How high-resolution agent-based models can improve fundamental insights in tissue development and cell culturing methods
Paul Van Liedekerke, Jiří Pešek, Kevin Alessandri, Dirk Drasdo
TL;DR
This work surveys high-resolution, physics-driven agent-based modeling for tissue development, focusing on Deformable Cell Models (DCMs) that represent cells as surface-traced shells with explicit cortex mechanics. By contrasting DCMs with SEMs, PFMs, CPMs, and Vertex Models, the authors highlight the trade-offs between geometric fidelity and computational cost, and they outline the force-balance framework that governs node dynamics in DCMs. The paper reviews DCM components, calibration/validation strategies, computational considerations, and software availability, and demonstrates applications to monolayers, spheroids, organoids, micro-carriers, and early embryonic morphogenesis, including lumen and canaliculi formation. The authors argue that DCMs can generate quantitative insights into how subcellular and cortical properties influence tissue-scale structure, with potential for hybrid models and digital-twin workflows, while also calling for standardization and broader access to DCM software to accelerate adoption in biology and biotechnology.
Abstract
The fundamental understanding of how cells physically interact with each other and their environment is key to understanding their organisation in living tissues.

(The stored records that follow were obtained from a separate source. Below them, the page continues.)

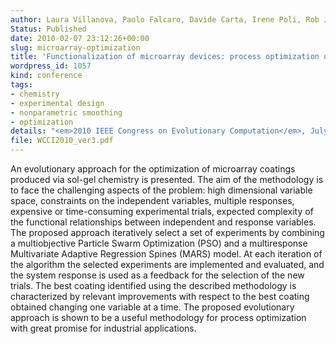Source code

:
 ```yaml
---
author: Laura Villanova, Paolo Falcaro, Davide Carta, Irene Poli, Rob J Hyndman, Kate Smith&#8209;Miles
Status: Published
date: 2010-02-07 23:12:26+00:00
slug: microarray-optimization
title: 'Functionalization of microarray devices: process optimization using a multiobjective PSO and multiresponse MARS modeling'
wordpress_id: 1057
kind: conference
tags:
- chemistry
- experimental design
- nonparametric smoothing
- optimization
details: "<em>2010 IEEE Congress on Evolutionary Computation</em>, July 18-23, Barcelona, Spain"
file: WCCI2010_ver3.pdf
---
```


An evolutionary approach for the optimization of microarray coatings produced via sol-gel chemistry is presented. The aim of the methodology is to face the challenging aspects of the problem: high dimensional variable space, constraints on the independent variables, multiple responses, expensive or time-consuming experimental trials, expected complexity of the functional relationships between independent and response variables. The proposed approach iteratively select a set of experiments by combining a multiobjective Particle Swarm Optimization (PSO) and a multiresponse Multivariate Adaptive Regression Spines (MARS) model. At each iteration of the algorithm the selected experiments are implemented and evaluated, and the system response is used as a feedback for the selection of the new trials. The best coating identified using the described methodology is characterized by relevant improvements with respect to the best coating obtained changing one variable at a time. The proposed evolutionary approach is shown to be a useful methodology for process optimization with great promise for industrial applications.
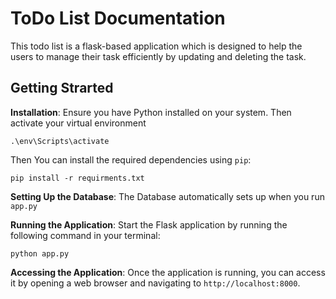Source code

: # ToDo List Documentation

This todo list is a flask-based application which is designed to help the users to manage their task efficiently by updating and deleting the task.

## Getting Strarted

**Installation**: Ensure you have Python installed on your system. Then activate your virtual environment

```
.\env\Scripts\activate
```

Then You can install the required dependencies using `pip`:

```
pip install -r requirments.txt
```

**Setting Up the Database**: The Database automatically sets up when you run `app.py`

**Running the Application**: Start the Flask application by running the following command in your terminal:

`python app.py`

**Accessing the Application**: Once the application is running, you can access it by opening a web browser and navigating to `http://localhost:8000`.
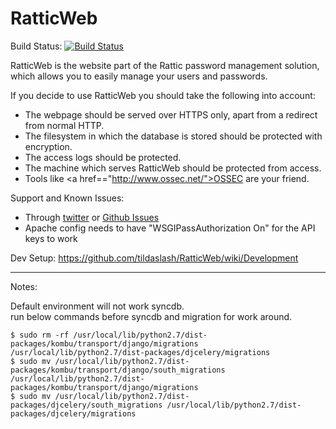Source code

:RatticWeb
=========

Build Status: [![Build Status](https://travis-ci.org/tildaslash/RatticWeb.png?branch=master)](https://travis-ci.org/tildaslash/RatticWeb)

RatticWeb is the website part of the Rattic password management solution, which allows you to easily manage your users and passwords.

If you decide to use RatticWeb you should take the following into account:
* The webpage should be served over HTTPS only, apart from a redirect from normal HTTP.
* The filesystem in which the database is stored should be protected with encryption.
* The access logs should be protected.
* The machine which serves RatticWeb should be protected from access.
* Tools like <a href=="http://www.ossec.net/">OSSEC</a> are your friend.

Support and Known Issues:
* Through <a href="http://twitter.com/RatticDB">twitter</a> or <a href="https://github.com/tildaslash/RatticWeb/issues?state=open">Github Issues</a>
* Apache config needs to have "WSGIPassAuthorization On" for the API keys to work  

Dev Setup: <https://github.com/tildaslash/RatticWeb/wiki/Development>

----

Notes:

Default environment will not work syncdb.  
run below commands before syncdb and migration for work around.

```
$ sudo rm -rf /usr/local/lib/python2.7/dist-packages/kombu/transport/django/migrations /usr/local/lib/python2.7/dist-packages/djcelery/migrations
$ sudo mv /usr/local/lib/python2.7/dist-packages/kombu/transport/django/south_migrations /usr/local/lib/python2.7/dist-packages/kombu/transport/django/migrations
$ sudo mv /usr/local/lib/python2.7/dist-packages/djcelery/south_migrations /usr/local/lib/python2.7/dist-packages/djcelery/migrations
```
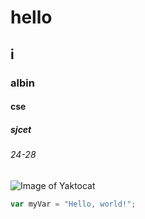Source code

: # hello
## i
### albin
#### cse
##### sjcet
###### 24-28
![Image of Yaktocat](https://octodex.github.com/images/yaktocat.png)
``` javascript
var myVar = "Hello, world!";
```
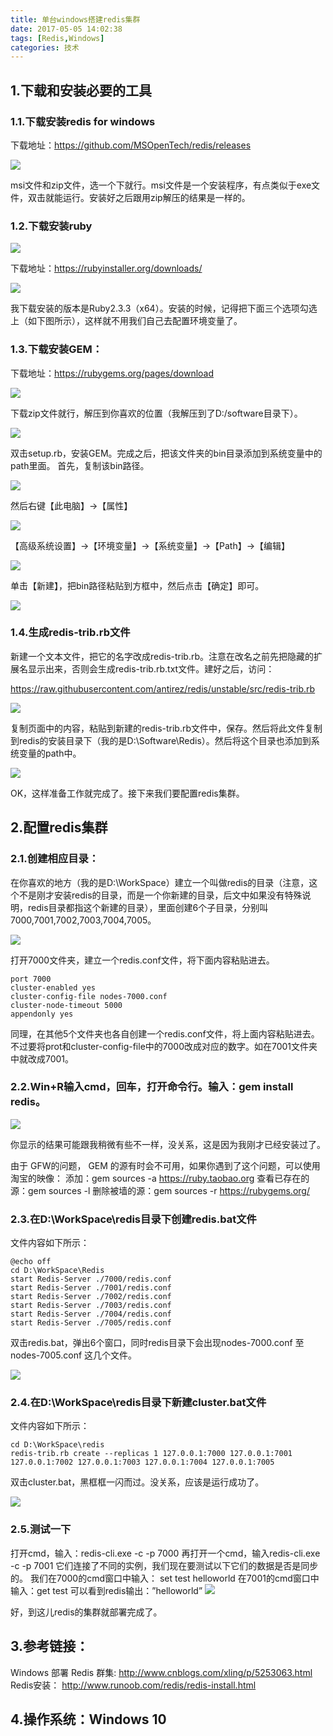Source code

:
 ```yaml
---
title: 单台windows搭建redis集群
date: 2017-05-05 14:02:38
tags: [Redis,Windows]
categories: 技术
---
```

## 1.下载和安装必要的工具

### 1.1.下载安装redis for windows

下载地址：https://github.com/MSOpenTech/redis/releases

![](https://raw.githubusercontent.com/JackSmithThu/MarkdownPhotos/master/201705050001.png)

msi文件和zip文件，选一个下就行。msi文件是一个安装程序，有点类似于exe文件，双击就能运行。安装好之后跟用zip解压的结果是一样的。

### 1.2.下载安装ruby

![](https://raw.githubusercontent.com/JackSmithThu/MarkdownPhotos/master/201705050002.png)

下载地址：https://rubyinstaller.org/downloads/

![](https://raw.githubusercontent.com/JackSmithThu/MarkdownPhotos/master/201705050003.png)

我下载安装的版本是Ruby2.3.3（x64）。安装的时候，记得把下面三个选项勾选上（如下图所示），这样就不用我们自己去配置环境变量了。

### 1.3.下载安装GEM：

下载地址：https://rubygems.org/pages/download

![](https://raw.githubusercontent.com/JackSmithThu/MarkdownPhotos/master/201705050004.png)

下载zip文件就行，解压到你喜欢的位置（我解压到了D:/software目录下）。

![](https://raw.githubusercontent.com/JackSmithThu/MarkdownPhotos/master/201705050005.png)

双击setup.rb，安装GEM。完成之后，把该文件夹的bin目录添加到系统变量中的path里面。
首先，复制该bin路径。

![](https://raw.githubusercontent.com/JackSmithThu/MarkdownPhotos/master/201705050006.png)

然后右键【此电脑】->【属性】

![](https://raw.githubusercontent.com/JackSmithThu/MarkdownPhotos/master/201705050007.png)

【高级系统设置】->【环境变量】->【系统变量】->【Path】->【编辑】

![](https://raw.githubusercontent.com/JackSmithThu/MarkdownPhotos/master/201705050008.png)

单击【新建】，把bin路径粘贴到方框中，然后点击【确定】即可。

![](https://raw.githubusercontent.com/JackSmithThu/MarkdownPhotos/master/201705050009.png)

### 1.4.生成redis-trib.rb文件

新建一个文本文件，把它的名字改成redis-trib.rb。注意在改名之前先把隐藏的扩展名显示出来，否则会生成redis-trib.rb.txt文件。建好之后，访问：

https://raw.githubusercontent.com/antirez/redis/unstable/src/redis-trib.rb

![](https://raw.githubusercontent.com/JackSmithThu/MarkdownPhotos/master/201705050010.png)

复制页面中的内容，粘贴到新建的redis-trib.rb文件中，保存。然后将此文件复制到redis的安装目录下（我的是D:\Software\Redis）。然后将这个目录也添加到系统变量的path中。

![](https://raw.githubusercontent.com/JackSmithThu/MarkdownPhotos/master/201705050011.png)

OK，这样准备工作就完成了。接下来我们要配置redis集群。

## 2.配置redis集群

### 2.1.创建相应目录：

在你喜欢的地方（我的是D:\WorkSpace）建立一个叫做redis的目录（注意，这个不是刚才安装redis的目录，而是一个你新建的目录，后文中如果没有特殊说明，redis目录都指这个新建的目录），里面创建6个子目录，分别叫7000,7001,7002,7003,7004,7005。

![](https://raw.githubusercontent.com/JackSmithThu/MarkdownPhotos/master/201705050011.png)

打开7000文件夹，建立一个redis.conf文件，将下面内容粘贴进去。

```
port 7000
cluster-enabled yes
cluster-config-file nodes-7000.conf
cluster-node-timeout 5000
appendonly yes

```
同理，在其他5个文件夹也各自创建一个redis.conf文件，将上面内容粘贴进去。不过要将prot和cluster-config-file中的7000改成对应的数字。如在7001文件夹中就改成7001。

### 2.2.Win+R输入cmd，回车，打开命令行。输入：gem install redis。

![](https://raw.githubusercontent.com/JackSmithThu/MarkdownPhotos/master/201705050012.png)

你显示的结果可能跟我稍微有些不一样，没关系，这是因为我刚才已经安装过了。

由于 GFW的问题， GEM 的源有时会不可用，如果你遇到了这个问题，可以使用淘宝的映像：
添加：gem sources -a https://ruby.taobao.org
查看已存在的源：gem sources -l
删除被墙的源：gem sources -r https://rubygems.org/

### 2.3.在D:\WorkSpace\redis目录下创建redis.bat文件
文件内容如下所示：
```
@echo off
cd D:\WorkSpace\Redis
start Redis-Server ./7000/redis.conf
start Redis-Server ./7001/redis.conf
start Redis-Server ./7002/redis.conf
start Redis-Server ./7003/redis.conf
start Redis-Server ./7004/redis.conf
start Redis-Server ./7005/redis.conf

```
双击redis.bat，弹出6个窗口，同时redis目录下会出现nodes-7000.conf 至 nodes-7005.conf 这几个文件。

![](https://raw.githubusercontent.com/JackSmithThu/MarkdownPhotos/master/201705050013.png)

### 2.4.在D:\WorkSpace\redis目录下新建cluster.bat文件

文件内容如下所示：
```
cd D:\WorkSpace\redis
redis-trib.rb create --replicas 1 127.0.0.1:7000 127.0.0.1:7001 127.0.0.1:7002 127.0.0.1:7003 127.0.0.1:7004 127.0.0.1:7005

```
双击cluster.bat，黑框框一闪而过。没关系，应该是运行成功了。

![](https://raw.githubusercontent.com/JackSmithThu/MarkdownPhotos/master/201705050014.png)

### 2.5.测试一下
打开cmd，输入：redis-cli.exe -c -p 7000
再打开一个cmd，输入redis-cli.exe -c -p 7001
它们连接了不同的实例，我们现在要测试以下它们的数据是否是同步的。
我们在7000的cmd窗口中输入： set test helloworld
在7001的cmd窗口中输入：get test
可以看到redis输出：”helloworld”
![](https://raw.githubusercontent.com/JackSmithThu/MarkdownPhotos/master/201705050015.png)

好，到这儿redis的集群就部署完成了。

## 3.参考链接：
Windows 部署 Redis 群集:
http://www.cnblogs.com/xling/p/5253063.html
Redis安装：
http://www.runoob.com/redis/redis-install.html

## 4.操作系统：Windows 10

Over the past decades several computational methods have been developed to decipher emergent multi-cellular behaviors. In particular agent-based (or cell-based) models that consider the individual cell as basic modeling unit tracked in space and time enjoy increasing interest across scientific communities. In this article we explore a particular class of cell-based models, so-called Deformable Cell Models (DCMs), that allow to simulate the biophysics of the cell with high realism. After situating this model among other model types, We give an overview of past and recent DCM developments and discuss new simulation results of several applications covering in-vitro and in-vivo systems. Our goal is to demonstrate how such models can generate quantitative added value in biological and biotechnological problems.